Get Ready For More Hurricanes
By Steve Tuckey
NU Online News Service, Aug. 20, 2:06 p.m. EDT?While the insurance industry is just beginning to get a firm handle on the cost of Hurricane Charley, weather experts said it's likely this will not be the last such event insurers will have to cope with this weather season.[@@]
An industry-sponsored consortium of risk and weather experts predicted today that at least one more hurricane will make landfall during the 2004 hurricane period.
The prediction by the London-based Tropical Storm Risk also calls for an 86 percent probability of an above-normal Atlantic hurricane season with only a one percent chance of a below-normal season.

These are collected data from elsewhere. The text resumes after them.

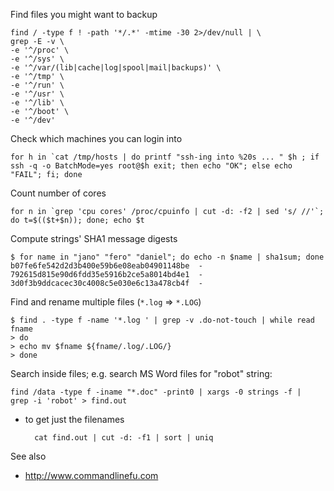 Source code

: Find files you might want to backup

    find / -type f ! -path '*/.*' -mtime -30 2>/dev/null | \
    grep -E -v \
    -e '^/proc' \
    -e '^/sys' \
    -e '^/var/(lib|cache|log|spool|mail|backups)' \
    -e '^/tmp' \
    -e '^/run' \
    -e '^/usr' \
    -e '^/lib' \
    -e '^/boot' \
    -e '^/dev'

Check which machines you can login into

    for h in `cat /tmp/hosts | do printf "ssh-ing into %20s ... " $h ; if ssh -q -o BatchMode=yes root@$h exit; then echo "OK"; else echo "FAIL"; fi; done

Count number of cores

    for n in `grep 'cpu cores' /proc/cpuinfo | cut -d: -f2 | sed 's/ //'`; do t=$(($t+$n)); done; echo $t

Compute strings' SHA1 message digests

    $ for name in "jano" "fero" "daniel"; do echo -n $name | sha1sum; done
    b07fe6fe542d2d3b400e59b6e08eab04901148be  -
    792615d815e90d6fdd35e5916b2ce5a8014bd4e1  -
    3d0f3b9ddcacec30c4008c5e030e6c13a478cb4f  -

Find and rename multiple files (`*.log` => `*.LOG`)

    $ find . -type f -name '*.log ' | grep -v .do-not-touch | while read fname
    > do
    > echo mv $fname ${fname/.log/.LOG/}
    > done

Search inside files; e.g. search MS Word files for "robot" string:

    find /data -type f -iname "*.doc" -print0 | xargs -0 strings -f |  grep -i 'robot' > find.out

* to get just the filenames

        cat find.out | cut -d: -f1 | sort | uniq

See also 

* http://www.commandlinefu.com

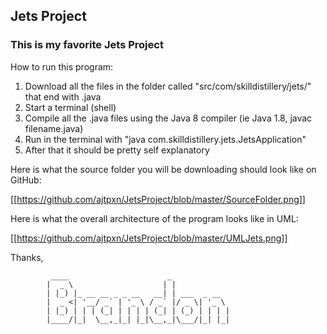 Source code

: ## Jets Project

### This is my favorite Jets Project

How to run this program:

1. Download all the files in the folder called "src/com/skilldistillery/jets/" that end with .java
2. Start a terminal (shell)
3. Compile all the .java files using the Java 8 compiler (ie Java 1.8, javac filename.java)
4. Run in the terminal with "java com.skilldistillery.jets.JetsApplication"
5. After that it should be pretty self explanatory

Here is what the source folder you will be downloading should look like on GitHub:

[[https://github.com/ajtpxn/JetsProject/blob/master/SourceFolder.png]]

Here is what the overall architecture of the program looks like in UML:

[[https://github.com/ajtpxn/JetsProject/blob/master/UMLJets.png]]

Thanks,





             ____                      _             
            |  _ \                    | |            
            | |_) |_ __ __ _ _ __   __| | ___  _ __  
            |  _ <| '__/ _` | '_ \ / _` |/ _ \| '_ \ 
            | |_) | | | (_| | | | | (_| | (_) | | | |
            |____/|_|  \__,_|_| |_|\__,_|\___/|_| |_|
                                                     
                                                     

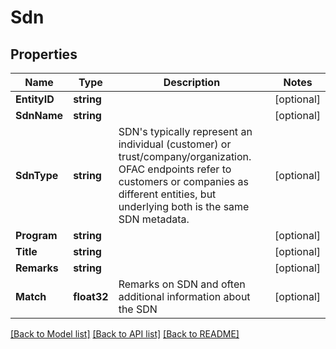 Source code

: # Sdn

## Properties
Name | Type | Description | Notes
------------ | ------------- | ------------- | -------------
**EntityID** | **string** |  | [optional] 
**SdnName** | **string** |  | [optional] 
**SdnType** | **string** | SDN&#39;s typically represent an individual (customer) or trust/company/organization. OFAC endpoints refer to customers or companies as different entities, but underlying both is the same SDN metadata. | [optional] 
**Program** | **string** |  | [optional] 
**Title** | **string** |  | [optional] 
**Remarks** | **string** |  | [optional] 
**Match** | **float32** | Remarks on SDN and often additional information about the SDN | [optional] 

[[Back to Model list]](../README.md#documentation-for-models) [[Back to API list]](../README.md#documentation-for-api-endpoints) [[Back to README]](../README.md)


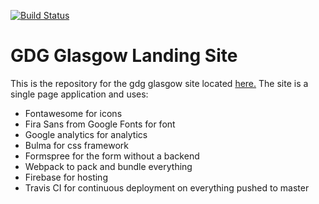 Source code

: [![Build Status](https://travis-ci.com/modelorona/gdg-glasgow.com.svg?branch=master)](https://travis-ci.com/modelorona/gdg-glasgow.com)

# GDG Glasgow Landing Site

This is the repository for the gdg glasgow site located [here.](https://gdg-glasgow.com)
The site is a single page application and uses:

- Fontawesome for icons
- Fira Sans from Google Fonts for font
- Google analytics for analytics
- Bulma for css framework
- Formspree for the form without a backend
- Webpack to pack and bundle everything
- Firebase for hosting
- Travis CI for continuous deployment on everything pushed to master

In addition the group sees a 70 percent chance of above-normal activity for hurricanes that make a U.S. landfall and only a five percent chance of a below-normal season.
TSR lead scientist Mark Saunders noted that in the past four years only three hurricanes have made landfall, leading to lower than usual losses over that period of time.
"This hurricane ?dry spell' can't last, and so the number of hurricanes coming ashore must return to normal," Mr. Saunders said. "And when they do return, they may be more severe than usual."
According to TSR figures, only once in the past 100 years, 1980-83, has the number of hurricanes been lower than in the past four years.
"And the ?dry spell' of the early 1980s was followed by eight land-falling hurricanes in 1985 and 1986," Mr. Saunders said.
TSR is a consortium of experts on insurance, risk management and season climate forecasting led by the Benfield Hazard Research Centre at University College London and is co-sponsored by Benfield, Royal Sun & Alliance and Crawford & Company.
Meanwhile, companies continue to report losses from the storm, which struck Florida and other coast states Aug. 13.
Late yesterday, American International Group estimated that total after-tax net loss will be in the range of $80-to-$100 million.
AIG chairman Maurice Greenberg said that the loss "represents a very small share of AIG's historic quarterly income."
Bermuda-based ACE Limited reported today that total net losses for the entire group will be about $100 million pre-tax, which the company said was in line with previously stated guidance for annual catastrophe-related losses.
Reinsurer Renaissance Holdings Ltd. in Bermuda said Charley losses would hurt third-quarter results by between $100 million and $140 million. The Bermuda-based company said that Florida hurricanes the magnitude of Charley cause disproportionately higher losses to the company, as a percentage of total industry losses.
London-based Alea Group Holdings said that net losses from Charley would not likely exceed $100 million.